_About this task:_
Whenever "they" appears in a line, please copy that line from the data.
[Opening Data for the task section]
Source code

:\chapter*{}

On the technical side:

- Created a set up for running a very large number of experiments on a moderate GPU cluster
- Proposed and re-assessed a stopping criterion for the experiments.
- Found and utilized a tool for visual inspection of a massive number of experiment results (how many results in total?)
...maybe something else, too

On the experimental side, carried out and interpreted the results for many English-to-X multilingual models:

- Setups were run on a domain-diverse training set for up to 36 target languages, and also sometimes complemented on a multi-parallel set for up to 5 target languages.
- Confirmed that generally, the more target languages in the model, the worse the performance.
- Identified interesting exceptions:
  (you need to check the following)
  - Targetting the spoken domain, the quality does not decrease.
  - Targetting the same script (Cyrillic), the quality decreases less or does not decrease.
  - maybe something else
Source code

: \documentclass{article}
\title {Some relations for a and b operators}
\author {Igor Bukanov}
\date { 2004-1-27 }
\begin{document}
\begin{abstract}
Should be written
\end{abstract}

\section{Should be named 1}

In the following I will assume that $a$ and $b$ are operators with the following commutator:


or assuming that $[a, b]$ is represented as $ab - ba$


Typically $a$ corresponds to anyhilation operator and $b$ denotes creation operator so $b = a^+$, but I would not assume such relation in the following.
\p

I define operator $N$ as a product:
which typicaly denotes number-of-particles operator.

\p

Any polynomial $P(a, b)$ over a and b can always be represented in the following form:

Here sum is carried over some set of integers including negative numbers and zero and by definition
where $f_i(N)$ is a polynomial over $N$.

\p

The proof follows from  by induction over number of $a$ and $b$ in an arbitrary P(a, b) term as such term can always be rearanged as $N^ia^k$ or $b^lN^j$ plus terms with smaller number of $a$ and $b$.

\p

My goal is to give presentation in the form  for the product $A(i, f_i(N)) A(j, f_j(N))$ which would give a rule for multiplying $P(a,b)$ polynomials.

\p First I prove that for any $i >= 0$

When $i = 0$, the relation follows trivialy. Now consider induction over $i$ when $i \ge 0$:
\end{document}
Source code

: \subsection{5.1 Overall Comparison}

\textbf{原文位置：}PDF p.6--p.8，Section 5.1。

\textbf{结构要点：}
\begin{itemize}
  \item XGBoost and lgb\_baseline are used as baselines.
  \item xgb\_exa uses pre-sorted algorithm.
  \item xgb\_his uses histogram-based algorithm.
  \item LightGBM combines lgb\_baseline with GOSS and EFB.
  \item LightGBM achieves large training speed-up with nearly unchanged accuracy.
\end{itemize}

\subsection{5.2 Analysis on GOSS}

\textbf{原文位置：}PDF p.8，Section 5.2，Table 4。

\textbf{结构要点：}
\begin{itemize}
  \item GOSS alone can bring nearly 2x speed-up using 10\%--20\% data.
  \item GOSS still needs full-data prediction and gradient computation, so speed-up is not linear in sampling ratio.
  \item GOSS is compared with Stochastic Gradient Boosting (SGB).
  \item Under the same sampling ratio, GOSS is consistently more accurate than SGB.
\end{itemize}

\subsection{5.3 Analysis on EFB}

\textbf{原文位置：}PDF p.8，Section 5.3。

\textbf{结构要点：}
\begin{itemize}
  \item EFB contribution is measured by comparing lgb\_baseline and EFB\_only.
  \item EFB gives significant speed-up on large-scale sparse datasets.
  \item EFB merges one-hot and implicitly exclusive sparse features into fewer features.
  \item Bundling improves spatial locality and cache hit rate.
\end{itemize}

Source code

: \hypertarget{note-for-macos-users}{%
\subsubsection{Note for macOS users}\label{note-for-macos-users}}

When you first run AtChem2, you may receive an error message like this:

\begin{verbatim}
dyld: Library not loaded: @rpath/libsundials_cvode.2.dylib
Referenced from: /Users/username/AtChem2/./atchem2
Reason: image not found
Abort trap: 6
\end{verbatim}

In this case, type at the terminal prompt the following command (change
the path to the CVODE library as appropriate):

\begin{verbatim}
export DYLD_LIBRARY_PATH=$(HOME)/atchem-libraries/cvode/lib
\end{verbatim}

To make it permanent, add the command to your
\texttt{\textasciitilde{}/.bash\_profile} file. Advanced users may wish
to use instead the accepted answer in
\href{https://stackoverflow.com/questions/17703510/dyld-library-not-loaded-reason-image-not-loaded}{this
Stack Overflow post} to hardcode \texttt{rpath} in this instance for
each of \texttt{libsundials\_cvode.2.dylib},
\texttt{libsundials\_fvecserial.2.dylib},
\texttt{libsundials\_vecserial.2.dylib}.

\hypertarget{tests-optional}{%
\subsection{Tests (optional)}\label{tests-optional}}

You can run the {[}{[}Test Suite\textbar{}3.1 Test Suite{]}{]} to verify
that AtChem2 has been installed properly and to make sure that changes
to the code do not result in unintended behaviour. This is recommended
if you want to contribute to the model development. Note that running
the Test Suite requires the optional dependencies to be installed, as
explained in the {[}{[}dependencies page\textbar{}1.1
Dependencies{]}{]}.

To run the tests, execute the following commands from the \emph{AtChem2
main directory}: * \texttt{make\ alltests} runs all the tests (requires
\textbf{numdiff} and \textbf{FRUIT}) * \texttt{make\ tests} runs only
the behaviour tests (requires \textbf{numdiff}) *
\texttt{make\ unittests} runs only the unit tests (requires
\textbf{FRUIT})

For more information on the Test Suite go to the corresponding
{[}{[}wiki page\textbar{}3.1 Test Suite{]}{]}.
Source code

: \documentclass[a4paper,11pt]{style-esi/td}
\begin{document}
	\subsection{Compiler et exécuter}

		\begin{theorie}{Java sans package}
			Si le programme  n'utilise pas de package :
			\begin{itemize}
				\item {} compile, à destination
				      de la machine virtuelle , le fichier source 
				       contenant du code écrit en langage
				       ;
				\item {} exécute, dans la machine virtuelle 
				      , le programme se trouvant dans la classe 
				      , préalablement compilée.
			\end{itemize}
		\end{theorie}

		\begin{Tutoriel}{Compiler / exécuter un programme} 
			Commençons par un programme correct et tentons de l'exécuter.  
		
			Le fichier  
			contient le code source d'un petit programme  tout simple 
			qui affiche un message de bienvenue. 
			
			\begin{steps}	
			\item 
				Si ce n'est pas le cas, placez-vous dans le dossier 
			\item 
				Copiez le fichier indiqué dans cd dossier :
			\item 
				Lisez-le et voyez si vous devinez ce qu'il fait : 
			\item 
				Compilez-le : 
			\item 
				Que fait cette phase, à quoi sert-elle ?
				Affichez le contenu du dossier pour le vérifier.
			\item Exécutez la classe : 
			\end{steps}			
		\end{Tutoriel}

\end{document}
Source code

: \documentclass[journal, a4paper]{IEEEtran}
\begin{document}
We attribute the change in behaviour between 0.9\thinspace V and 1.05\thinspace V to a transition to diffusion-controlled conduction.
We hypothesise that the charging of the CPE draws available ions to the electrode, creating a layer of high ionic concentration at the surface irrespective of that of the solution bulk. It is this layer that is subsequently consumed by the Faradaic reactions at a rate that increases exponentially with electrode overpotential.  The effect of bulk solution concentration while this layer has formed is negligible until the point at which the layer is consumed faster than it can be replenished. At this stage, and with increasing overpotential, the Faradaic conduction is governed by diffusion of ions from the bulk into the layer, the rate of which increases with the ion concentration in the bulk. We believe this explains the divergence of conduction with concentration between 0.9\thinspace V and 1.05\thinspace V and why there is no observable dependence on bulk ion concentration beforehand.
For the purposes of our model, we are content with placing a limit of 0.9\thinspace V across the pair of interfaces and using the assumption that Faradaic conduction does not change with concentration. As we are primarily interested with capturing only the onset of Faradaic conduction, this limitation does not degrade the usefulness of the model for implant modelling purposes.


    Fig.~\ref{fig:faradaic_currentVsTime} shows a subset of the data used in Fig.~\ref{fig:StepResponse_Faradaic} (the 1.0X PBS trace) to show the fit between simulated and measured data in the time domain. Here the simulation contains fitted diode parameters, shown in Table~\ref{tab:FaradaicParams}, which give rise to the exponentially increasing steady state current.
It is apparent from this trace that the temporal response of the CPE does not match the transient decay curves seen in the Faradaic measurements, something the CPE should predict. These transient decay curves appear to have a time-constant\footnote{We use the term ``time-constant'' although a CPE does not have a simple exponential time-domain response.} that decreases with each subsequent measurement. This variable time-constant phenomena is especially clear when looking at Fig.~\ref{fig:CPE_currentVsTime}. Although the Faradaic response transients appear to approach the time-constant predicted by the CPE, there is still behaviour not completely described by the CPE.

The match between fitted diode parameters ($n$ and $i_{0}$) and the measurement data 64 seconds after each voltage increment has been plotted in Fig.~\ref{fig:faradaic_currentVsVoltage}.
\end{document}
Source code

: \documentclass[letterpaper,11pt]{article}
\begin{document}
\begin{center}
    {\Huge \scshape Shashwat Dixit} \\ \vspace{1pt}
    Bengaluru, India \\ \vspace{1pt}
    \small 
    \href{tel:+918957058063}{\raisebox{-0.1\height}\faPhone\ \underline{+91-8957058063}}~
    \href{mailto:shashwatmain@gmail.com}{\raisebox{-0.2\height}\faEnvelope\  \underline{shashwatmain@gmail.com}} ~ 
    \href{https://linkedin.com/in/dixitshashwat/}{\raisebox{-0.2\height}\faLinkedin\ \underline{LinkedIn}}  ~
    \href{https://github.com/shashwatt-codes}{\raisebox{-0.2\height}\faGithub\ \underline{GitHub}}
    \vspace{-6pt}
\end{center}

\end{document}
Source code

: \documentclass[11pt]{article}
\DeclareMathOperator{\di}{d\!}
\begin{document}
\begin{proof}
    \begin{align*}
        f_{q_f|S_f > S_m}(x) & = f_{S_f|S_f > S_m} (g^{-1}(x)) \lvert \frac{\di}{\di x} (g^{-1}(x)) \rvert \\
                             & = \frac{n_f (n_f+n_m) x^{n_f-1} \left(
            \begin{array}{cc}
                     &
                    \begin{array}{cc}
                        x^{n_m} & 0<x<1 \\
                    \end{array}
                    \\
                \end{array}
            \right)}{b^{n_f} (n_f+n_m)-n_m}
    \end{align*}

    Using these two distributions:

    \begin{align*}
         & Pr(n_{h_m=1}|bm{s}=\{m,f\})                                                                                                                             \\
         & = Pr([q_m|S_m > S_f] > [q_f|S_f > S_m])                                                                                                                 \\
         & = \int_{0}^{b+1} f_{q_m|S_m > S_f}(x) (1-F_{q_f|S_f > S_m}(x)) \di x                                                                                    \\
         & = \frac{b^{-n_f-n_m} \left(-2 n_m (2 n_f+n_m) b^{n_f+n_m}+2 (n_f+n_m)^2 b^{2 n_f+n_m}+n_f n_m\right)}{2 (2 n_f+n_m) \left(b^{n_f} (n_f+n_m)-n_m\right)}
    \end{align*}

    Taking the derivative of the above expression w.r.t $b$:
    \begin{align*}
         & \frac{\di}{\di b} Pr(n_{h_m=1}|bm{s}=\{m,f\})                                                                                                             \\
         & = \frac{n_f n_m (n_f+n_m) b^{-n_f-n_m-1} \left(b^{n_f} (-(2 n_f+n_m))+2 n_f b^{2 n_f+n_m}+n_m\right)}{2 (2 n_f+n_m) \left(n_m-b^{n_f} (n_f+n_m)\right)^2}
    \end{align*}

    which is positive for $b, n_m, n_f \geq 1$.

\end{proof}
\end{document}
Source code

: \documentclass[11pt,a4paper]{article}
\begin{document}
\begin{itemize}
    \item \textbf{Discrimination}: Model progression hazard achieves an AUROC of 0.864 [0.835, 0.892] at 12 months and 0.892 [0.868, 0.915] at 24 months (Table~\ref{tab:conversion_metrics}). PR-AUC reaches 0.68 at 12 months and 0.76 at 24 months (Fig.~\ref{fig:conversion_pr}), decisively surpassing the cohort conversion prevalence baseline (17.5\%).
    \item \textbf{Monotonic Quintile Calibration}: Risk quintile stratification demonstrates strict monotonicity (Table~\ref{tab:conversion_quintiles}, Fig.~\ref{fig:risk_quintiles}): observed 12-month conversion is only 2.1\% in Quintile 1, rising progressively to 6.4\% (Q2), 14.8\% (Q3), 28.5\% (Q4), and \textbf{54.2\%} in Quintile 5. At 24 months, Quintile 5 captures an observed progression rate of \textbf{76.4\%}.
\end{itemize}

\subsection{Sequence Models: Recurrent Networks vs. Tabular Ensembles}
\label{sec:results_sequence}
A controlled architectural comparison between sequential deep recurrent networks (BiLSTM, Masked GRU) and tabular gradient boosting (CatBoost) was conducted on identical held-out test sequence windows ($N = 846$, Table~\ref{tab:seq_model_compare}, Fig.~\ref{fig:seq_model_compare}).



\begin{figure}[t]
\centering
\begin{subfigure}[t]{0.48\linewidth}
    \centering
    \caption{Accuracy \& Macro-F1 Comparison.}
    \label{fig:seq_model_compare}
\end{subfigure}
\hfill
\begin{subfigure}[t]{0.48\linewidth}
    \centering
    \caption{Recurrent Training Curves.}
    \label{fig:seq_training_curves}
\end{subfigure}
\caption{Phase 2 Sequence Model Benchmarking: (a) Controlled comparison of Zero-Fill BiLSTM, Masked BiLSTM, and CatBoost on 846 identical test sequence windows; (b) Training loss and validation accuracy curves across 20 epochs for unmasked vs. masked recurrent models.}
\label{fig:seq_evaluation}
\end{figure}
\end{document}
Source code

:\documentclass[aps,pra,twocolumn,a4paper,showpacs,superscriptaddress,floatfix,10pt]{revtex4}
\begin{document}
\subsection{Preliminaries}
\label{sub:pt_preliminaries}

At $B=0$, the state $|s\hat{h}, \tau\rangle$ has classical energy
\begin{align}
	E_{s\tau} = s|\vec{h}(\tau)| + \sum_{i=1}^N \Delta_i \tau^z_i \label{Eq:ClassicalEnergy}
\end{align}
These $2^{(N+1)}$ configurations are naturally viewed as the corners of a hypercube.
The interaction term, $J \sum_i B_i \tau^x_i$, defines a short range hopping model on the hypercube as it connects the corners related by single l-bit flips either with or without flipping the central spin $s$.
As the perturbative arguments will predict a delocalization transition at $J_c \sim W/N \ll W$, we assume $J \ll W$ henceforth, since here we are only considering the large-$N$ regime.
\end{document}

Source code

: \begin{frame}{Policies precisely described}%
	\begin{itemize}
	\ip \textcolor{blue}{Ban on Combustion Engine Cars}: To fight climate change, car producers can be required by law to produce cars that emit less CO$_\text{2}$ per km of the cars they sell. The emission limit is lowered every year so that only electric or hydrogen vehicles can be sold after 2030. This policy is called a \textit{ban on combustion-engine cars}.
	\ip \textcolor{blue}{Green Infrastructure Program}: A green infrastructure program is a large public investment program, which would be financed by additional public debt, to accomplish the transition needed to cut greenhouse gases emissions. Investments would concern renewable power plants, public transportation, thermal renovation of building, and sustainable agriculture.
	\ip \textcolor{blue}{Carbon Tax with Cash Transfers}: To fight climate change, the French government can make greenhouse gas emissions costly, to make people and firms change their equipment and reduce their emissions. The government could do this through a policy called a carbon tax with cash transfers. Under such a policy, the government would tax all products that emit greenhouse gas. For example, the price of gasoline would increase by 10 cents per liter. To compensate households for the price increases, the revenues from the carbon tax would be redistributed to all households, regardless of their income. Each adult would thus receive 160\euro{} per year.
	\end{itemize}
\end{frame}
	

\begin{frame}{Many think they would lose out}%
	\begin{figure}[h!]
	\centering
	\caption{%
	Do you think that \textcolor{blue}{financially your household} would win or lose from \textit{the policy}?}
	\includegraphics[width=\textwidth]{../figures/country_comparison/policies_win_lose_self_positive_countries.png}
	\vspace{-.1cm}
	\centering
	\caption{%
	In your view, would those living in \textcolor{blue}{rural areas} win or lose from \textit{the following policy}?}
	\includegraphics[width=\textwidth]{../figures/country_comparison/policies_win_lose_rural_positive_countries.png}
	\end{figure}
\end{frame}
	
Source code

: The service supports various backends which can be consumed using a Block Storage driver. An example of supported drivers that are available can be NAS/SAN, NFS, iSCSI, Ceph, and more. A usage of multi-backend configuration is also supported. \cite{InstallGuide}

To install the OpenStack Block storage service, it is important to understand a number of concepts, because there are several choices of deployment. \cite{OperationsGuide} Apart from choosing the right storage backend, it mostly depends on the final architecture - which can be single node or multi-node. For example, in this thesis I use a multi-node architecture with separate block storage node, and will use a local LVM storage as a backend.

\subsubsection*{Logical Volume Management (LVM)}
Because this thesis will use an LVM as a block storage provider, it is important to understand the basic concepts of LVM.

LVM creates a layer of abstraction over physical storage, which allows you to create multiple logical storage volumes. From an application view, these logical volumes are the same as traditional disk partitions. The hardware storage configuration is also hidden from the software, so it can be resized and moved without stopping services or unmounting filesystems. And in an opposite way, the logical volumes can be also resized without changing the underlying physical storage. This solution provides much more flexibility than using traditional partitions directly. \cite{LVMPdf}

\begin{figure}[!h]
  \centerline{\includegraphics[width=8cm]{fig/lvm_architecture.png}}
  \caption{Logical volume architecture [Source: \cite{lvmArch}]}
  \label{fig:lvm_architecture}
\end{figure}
[Closing Data for the task section]
_Finished exercise:_
	\ip \textcolor{blue}{Ban on Combustion Engine Cars}: To fight climate change, car producers can be required by law to produce cars that emit less CO$_\text{2}$ per km of the cars they sell. The emission limit is lowered every year so that only electric or hydrogen vehicles can be sold after 2030. This policy is called a \textit{ban on combustion-engine cars}.
\begin{frame}{Many think they would lose out}%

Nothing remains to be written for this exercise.